Nur Andi ist sich seiner Form sicher! Hugo vermutet, zu wenige Longruns auf dem Trainingskonto zu haben. Und ich frage mich, wie stark mich die diffusen, wandernden Muskelschmerzen bremsen werden, die mich schon seit Wochen ja Monaten begleiten. Der Verdacht meines Physiotherapeuten, es handle sich um etwas Generalisiertes und nicht mehr nur um hartnäckige Triggerpunkte, scheint sich leider zu erhärten.
In den letzten Tagen war das Training eine Berg- und Talbahn-Fahrt gewesen - von vielversprechend bis entmutigend. Und das Bild von meiner 6. Teilnahme bei unserem Lieblings-Marathon hatte entsprechend von nicht ins Ziel Kommen bis zu einer neuen Firenze-Marathon-Bestzeit (sub 3:27 Stunden) gereicht.
Da ich vor dem Lauf wunderbar schlafe und am Morgen optimalstes Wetter herrscht, nehme ich mir vor, der anspruchsvollsten Variante eine Chance zu geben.
Vor dem Start
Die bezaubernde Stadt am Arno hat ihren Grauschleier abgelegt. Die Sonne scheint, der Himmel ist fast rein blau, goldenes Herbstlaub raschelt im sanften Nordwind, die Luft ist klar, mit 8° weder zu kalt noch zu warm, die Hügel um Florenz sind zum Greifen nah, die weisse Fassade von San Miniato al Monte grüsst von der anderen Flussseite, und die Gärten mit ihren Zypressen-Hecken an den welligen Hängen sind immer noch saftig grün - Toskana-Idylle, Traum-Bedingungen - was wollen wir uns mehr wünschen!
Vom gemütlichen Hotel Silla an der Via dè Renai ist es kaum einen Kilometer weit bis zum Start. Wir laufen warm eingehüllt in alte Pullover ein paar hundert Meter in Richtung Ponte Vecchio und über die Brücke Ponte alle Grazie ein, während auf der anderen Arno-Seite bereits ein dichter Läuferstrom zu den Startfeldern unterwegs ist.
Sich in die bunte Prozession der 11'000 erwartungsvollen, in allen erdenklichen Sprachen plappernden Läufer zu mischen ist beflügelnd und weckt grosse Vorfreude. Diese erhält jedoch bald einen Dämpfer. Die Strasse beim Turm Torre della Zecca Vecchia ist zwar sehr breit. Und doch vermag sie den Ansturm der Sportler samt Begleitern nicht zu schlucken (Bilder der Strecke stammen von den Tagen vor dem Marathon).

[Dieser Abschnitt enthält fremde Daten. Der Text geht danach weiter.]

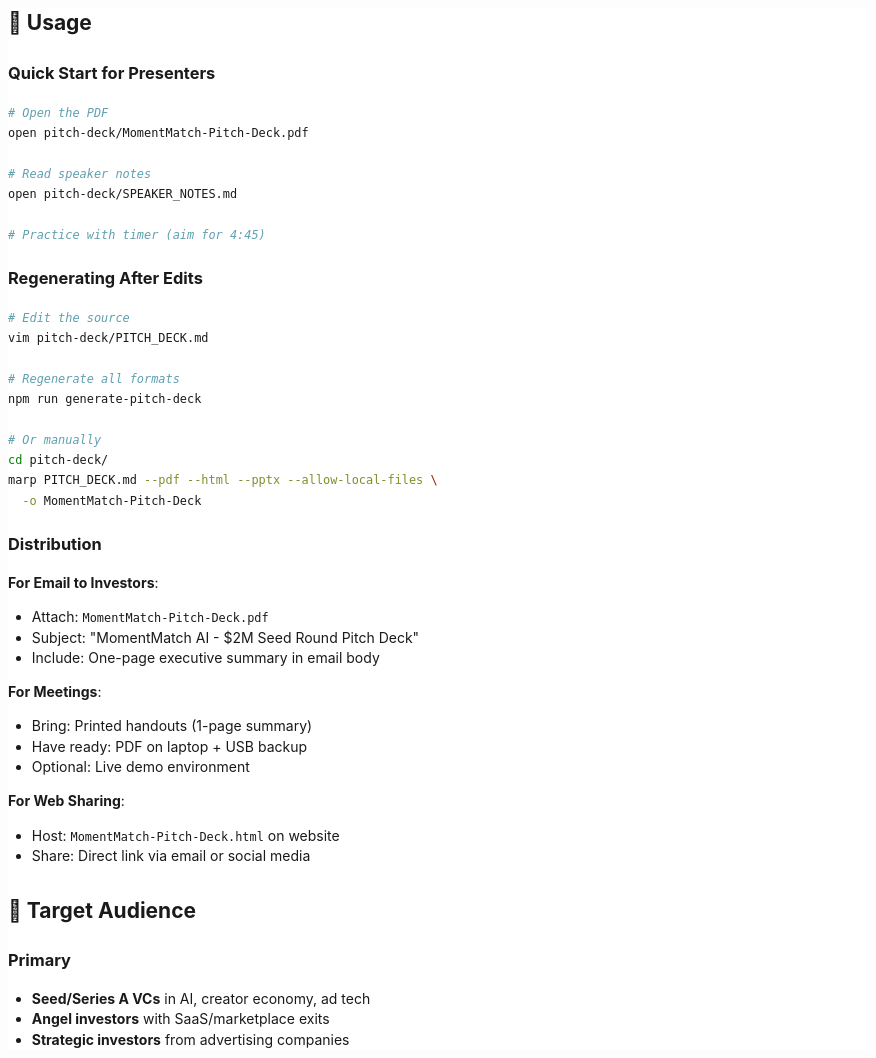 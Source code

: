 ## 🚀 Usage

### Quick Start for Presenters

```bash
# Open the PDF
open pitch-deck/MomentMatch-Pitch-Deck.pdf

# Read speaker notes
open pitch-deck/SPEAKER_NOTES.md

# Practice with timer (aim for 4:45)
```

### Regenerating After Edits

```bash
# Edit the source
vim pitch-deck/PITCH_DECK.md

# Regenerate all formats
npm run generate-pitch-deck

# Or manually
cd pitch-deck/
marp PITCH_DECK.md --pdf --html --pptx --allow-local-files \
  -o MomentMatch-Pitch-Deck
```

### Distribution

**For Email to Investors**:
- Attach: `MomentMatch-Pitch-Deck.pdf`
- Subject: "MomentMatch AI - $2M Seed Round Pitch Deck"
- Include: One-page executive summary in email body

**For Meetings**:
- Bring: Printed handouts (1-page summary)
- Have ready: PDF on laptop + USB backup
- Optional: Live demo environment

**For Web Sharing**:
- Host: `MomentMatch-Pitch-Deck.html` on website
- Share: Direct link via email or social media

## 🎯 Target Audience

### Primary
- **Seed/Series A VCs** in AI, creator economy, ad tech
- **Angel investors** with SaaS/marketplace exits
- **Strategic investors** from advertising companies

Die Passage an den hohen Gittern der Startfelder vorbei ist zu schmal. Minutenlang stecken wir auf dem Weg zu unserem Startblock eng zusammengepfercht fest und hoffen inständig, es möge keine Panik ausbrechen! Wie angenehm war es doch, als der Start noch auf dem geräumigen Piazzale Michelangelo in luftiger Höhe erfolgte!
Während wir uns am Durcheinander stören, das herrscht, drängeln wir uns zwischen die 3:10 und 3:15 Stunden Pacemaker, stolpern über abgestreifte Warmhalte-Abfallsäcke, Regen-Pellerinen, Pullover und Getränkeflaschen.
Das muntere Feld lässt sich zu einer Gedenkminute für die Überschwemmungs-Opfer von Sardinien beruhigen, schon sorgen laute Avicii-Rhythmen wieder für Stimmung, und die Handbiker werden ins Rennen geschickt.
Der Startschuss für das gesamte Marathon-Feld fällt wenig später. Zaghaft und stockend setzen wir uns in Bewegung, und es dauert mehr als eine Minute, bis wir die Startlinie erreichen.
Erstes Drittel - Torre della Zecca Vecchia bis Parco delle Cascine
Die Läufermasse ist sehr dicht, Viele haben sich offenbar falsch eingereiht. Ganze Mannschaften trotten im Einheits-Tenue tratschend dahin und stehen den schnelleren Läufern im Weg. Andi und Hugo haben ambitioniertere Ziele als ich, und doch bleiben wir auf dem ersten Kilometer beim schwierigen Slalom-Laufen beisammen. Andi verheddert sich mit der Schuhspitze in einer Plastikumhang-Kapuze und kann nur mit einer Akrobatikeinlage einen Sturz vermeiden.
Trommler schicken uns auf den Weg. Wie ein bunter, zäher Lavastrom wälzt sich die Menge auf der breiten Umfahrungsstrasse und über drei Plätze der Altstadt entlang nordwärts. Der erste Kilometer schlägt mit 5:25 Minuten zu Buche, bevor es endlich besser rollt.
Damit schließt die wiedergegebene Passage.